Limitations of this study include the merely descriptive character of in vivo SD-OCT changes. There is as yet no direct histologic correlation between characteristic SD-OCT findings and histologic characteristics. Therefore, the possibility remains that the splitting of the SD-OCT band 4 is an imaging artifact. Nevertheless, the consistency of this finding in all eyes with the diffuse-trickling phenotype and the presence in vertical and horizontal scans within an eye, for instance, support that the splitting was due to a real morphologic alteration. However, only the Spectralis SD-OCT (Heidelberg Engineering) was used herein. Although we would assume that other SD-OCT instruments now available would visualize the diffuse deposits in a similar way, a systematic comparison is lacking. Furthermore, the exact anatomic correlation of the different SD-OCT bands is not completely understood, especially of the most outer hyperreflective bands.
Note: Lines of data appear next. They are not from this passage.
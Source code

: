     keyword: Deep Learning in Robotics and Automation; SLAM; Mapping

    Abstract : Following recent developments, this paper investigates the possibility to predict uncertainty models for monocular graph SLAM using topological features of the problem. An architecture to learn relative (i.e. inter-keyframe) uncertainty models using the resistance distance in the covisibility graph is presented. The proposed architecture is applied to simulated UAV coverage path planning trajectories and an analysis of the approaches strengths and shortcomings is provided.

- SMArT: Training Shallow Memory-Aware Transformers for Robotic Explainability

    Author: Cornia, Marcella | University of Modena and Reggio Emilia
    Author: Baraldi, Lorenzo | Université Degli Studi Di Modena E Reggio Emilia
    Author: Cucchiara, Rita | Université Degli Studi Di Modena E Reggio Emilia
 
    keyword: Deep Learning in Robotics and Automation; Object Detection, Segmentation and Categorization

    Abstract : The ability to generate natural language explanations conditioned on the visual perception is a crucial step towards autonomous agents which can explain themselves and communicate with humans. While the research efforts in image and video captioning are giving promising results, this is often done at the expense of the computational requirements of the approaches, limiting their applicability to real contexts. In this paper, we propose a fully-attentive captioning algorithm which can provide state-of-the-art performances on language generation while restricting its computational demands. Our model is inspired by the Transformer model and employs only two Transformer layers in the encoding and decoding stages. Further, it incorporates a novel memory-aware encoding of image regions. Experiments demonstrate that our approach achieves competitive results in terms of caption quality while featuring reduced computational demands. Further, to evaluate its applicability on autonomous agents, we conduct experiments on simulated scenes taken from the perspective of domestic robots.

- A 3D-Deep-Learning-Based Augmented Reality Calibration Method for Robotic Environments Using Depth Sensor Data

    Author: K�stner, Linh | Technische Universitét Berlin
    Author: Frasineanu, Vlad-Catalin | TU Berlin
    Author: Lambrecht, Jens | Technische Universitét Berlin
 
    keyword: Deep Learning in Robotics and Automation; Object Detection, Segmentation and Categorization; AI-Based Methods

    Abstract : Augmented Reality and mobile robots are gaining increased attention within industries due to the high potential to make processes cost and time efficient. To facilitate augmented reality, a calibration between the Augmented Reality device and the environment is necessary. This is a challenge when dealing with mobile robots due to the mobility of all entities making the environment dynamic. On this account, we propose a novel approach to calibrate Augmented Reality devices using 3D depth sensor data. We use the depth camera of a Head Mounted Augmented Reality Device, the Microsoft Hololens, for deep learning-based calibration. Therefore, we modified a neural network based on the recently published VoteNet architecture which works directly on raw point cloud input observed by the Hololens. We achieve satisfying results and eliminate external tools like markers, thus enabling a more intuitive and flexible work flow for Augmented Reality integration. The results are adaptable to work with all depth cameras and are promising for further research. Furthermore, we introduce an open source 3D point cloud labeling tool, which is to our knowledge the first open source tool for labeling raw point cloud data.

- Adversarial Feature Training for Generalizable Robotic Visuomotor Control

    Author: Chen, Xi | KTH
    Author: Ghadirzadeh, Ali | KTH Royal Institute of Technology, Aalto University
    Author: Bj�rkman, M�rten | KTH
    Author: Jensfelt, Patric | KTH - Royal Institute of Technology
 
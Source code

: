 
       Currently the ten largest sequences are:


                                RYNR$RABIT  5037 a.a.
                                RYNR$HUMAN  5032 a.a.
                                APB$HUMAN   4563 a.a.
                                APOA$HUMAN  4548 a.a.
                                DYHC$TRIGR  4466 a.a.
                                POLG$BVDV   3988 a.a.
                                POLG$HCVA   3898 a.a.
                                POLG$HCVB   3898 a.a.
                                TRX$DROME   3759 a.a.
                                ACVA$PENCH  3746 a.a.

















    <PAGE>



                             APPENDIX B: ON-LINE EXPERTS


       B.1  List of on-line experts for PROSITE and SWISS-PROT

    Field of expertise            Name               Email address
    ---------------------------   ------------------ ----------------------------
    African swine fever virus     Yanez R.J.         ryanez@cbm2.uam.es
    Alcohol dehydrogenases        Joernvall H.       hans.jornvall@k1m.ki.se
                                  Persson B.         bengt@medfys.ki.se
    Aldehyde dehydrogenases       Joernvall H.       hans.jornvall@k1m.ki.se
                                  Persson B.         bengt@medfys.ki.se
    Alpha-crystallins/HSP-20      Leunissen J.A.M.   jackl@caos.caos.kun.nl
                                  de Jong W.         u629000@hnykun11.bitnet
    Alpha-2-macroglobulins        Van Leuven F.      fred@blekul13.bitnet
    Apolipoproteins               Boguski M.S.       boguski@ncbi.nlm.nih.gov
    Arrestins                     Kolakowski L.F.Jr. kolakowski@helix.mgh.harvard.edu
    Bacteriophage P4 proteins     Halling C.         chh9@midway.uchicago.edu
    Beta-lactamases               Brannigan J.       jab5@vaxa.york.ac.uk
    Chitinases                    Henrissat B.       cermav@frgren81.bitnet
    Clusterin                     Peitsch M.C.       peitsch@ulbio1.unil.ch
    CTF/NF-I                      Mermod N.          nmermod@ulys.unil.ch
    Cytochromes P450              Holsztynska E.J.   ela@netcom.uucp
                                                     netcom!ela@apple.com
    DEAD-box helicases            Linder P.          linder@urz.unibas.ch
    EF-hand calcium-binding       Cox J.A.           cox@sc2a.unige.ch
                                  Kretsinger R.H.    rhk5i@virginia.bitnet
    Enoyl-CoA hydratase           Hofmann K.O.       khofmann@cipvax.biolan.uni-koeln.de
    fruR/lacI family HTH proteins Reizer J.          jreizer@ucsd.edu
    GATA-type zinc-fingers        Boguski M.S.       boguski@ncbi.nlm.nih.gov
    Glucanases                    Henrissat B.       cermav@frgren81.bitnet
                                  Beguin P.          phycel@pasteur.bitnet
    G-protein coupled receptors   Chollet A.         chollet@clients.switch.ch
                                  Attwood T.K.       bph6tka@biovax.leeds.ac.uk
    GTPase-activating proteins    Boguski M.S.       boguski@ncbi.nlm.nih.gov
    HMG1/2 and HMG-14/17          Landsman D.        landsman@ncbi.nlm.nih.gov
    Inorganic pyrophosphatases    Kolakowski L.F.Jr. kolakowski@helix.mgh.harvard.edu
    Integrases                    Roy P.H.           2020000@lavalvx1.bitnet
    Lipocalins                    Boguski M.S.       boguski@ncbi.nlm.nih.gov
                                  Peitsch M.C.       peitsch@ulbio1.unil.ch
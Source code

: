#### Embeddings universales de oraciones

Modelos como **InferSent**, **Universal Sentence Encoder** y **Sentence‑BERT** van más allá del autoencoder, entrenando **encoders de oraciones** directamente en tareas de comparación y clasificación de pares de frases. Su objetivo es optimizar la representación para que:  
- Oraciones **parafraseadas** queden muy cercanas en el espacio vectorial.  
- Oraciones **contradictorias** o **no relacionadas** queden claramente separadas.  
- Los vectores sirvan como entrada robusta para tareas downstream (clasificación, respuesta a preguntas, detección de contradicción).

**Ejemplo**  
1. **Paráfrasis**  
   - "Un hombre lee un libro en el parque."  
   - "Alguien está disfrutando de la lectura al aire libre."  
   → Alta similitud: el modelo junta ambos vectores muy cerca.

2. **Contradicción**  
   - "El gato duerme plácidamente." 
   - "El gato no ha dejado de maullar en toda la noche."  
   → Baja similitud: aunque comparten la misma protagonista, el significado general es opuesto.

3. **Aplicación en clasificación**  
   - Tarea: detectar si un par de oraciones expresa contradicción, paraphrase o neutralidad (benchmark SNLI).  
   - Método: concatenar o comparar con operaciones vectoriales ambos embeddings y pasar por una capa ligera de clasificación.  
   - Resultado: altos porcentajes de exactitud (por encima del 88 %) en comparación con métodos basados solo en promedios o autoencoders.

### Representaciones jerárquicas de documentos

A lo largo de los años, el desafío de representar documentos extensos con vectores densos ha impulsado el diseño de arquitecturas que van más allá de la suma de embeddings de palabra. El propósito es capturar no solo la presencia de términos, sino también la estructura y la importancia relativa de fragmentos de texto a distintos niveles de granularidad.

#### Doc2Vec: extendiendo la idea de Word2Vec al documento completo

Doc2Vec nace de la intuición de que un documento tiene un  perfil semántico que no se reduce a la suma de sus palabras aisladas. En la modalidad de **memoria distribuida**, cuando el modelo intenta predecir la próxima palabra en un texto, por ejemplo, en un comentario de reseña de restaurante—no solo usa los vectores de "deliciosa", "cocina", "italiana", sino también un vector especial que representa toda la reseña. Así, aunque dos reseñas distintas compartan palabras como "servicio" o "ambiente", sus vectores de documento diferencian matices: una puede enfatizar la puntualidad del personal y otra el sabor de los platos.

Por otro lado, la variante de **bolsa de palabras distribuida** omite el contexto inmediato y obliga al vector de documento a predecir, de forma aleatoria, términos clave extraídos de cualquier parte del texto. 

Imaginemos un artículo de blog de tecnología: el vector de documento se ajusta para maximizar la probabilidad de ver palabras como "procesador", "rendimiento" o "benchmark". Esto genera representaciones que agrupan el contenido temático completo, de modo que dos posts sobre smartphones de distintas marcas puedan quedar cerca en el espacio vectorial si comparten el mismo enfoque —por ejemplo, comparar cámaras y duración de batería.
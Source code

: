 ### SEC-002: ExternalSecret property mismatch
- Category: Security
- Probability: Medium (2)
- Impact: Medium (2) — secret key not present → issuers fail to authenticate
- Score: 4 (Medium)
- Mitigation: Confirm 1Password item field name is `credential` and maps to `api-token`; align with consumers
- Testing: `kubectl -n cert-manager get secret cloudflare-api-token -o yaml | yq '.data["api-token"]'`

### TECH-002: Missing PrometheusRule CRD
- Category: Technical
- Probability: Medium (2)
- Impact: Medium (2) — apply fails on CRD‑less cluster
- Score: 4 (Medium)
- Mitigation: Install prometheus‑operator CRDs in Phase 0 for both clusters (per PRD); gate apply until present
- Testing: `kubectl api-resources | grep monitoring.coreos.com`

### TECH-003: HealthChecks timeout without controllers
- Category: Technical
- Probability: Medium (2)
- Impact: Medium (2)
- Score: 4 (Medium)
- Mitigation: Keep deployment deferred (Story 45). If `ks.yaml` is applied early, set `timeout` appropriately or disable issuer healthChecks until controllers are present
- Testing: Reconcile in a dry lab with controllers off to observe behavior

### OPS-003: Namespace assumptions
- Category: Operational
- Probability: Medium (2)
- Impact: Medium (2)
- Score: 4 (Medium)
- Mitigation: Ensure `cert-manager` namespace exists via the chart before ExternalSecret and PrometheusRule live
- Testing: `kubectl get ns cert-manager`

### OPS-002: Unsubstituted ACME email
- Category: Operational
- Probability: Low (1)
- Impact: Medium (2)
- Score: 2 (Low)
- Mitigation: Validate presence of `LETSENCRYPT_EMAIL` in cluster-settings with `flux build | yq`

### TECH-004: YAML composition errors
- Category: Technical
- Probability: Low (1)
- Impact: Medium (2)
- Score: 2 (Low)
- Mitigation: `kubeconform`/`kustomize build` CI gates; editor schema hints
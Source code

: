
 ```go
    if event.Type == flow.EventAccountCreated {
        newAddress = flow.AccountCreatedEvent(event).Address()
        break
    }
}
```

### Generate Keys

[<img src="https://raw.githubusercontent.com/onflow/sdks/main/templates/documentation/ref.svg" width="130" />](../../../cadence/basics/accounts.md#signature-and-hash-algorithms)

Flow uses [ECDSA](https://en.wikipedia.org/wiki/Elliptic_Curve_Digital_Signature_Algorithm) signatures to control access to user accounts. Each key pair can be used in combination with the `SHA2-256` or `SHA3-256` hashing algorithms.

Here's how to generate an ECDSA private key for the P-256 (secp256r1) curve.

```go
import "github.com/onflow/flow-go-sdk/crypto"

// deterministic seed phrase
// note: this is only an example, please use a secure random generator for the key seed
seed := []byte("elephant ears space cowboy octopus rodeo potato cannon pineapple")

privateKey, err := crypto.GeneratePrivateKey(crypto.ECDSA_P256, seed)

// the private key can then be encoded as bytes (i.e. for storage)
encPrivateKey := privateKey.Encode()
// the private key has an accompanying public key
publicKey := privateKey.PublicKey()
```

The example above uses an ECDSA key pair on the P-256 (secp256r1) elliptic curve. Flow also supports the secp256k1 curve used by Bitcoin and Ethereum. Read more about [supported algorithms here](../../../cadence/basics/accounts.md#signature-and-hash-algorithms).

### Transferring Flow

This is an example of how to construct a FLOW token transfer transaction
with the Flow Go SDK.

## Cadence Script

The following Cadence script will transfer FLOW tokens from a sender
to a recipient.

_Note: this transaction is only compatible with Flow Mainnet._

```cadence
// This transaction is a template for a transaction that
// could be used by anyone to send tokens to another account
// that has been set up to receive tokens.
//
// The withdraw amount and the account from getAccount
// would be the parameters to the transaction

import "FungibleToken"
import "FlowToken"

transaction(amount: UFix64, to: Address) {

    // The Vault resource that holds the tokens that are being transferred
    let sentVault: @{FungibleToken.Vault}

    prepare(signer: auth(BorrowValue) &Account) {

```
Therefore, we cannot conclude definitively which anatomic layers represent the inner and the outer parts of SD-OCT band 4. 

Finally, the classification of SD-OCT borders was performed at only four border sections in each eye with GA. This represents a minor part of the entire border zone of the atrophic lesion. In the ongoing study, we will address the challenge of analysis strategies of SD-OCT imaging for GA phenotyping. 

In conclusion, we present distinct SD-OCT and FAF features of patients with a rapidly progressing GA subtype. The most likely anatomic correlates of the alterations visualized by OCT technology are diffuse basal deposits located beneath the RPE. Excessive accumulation may accelerate RPE cell death and, therefore, GA progression.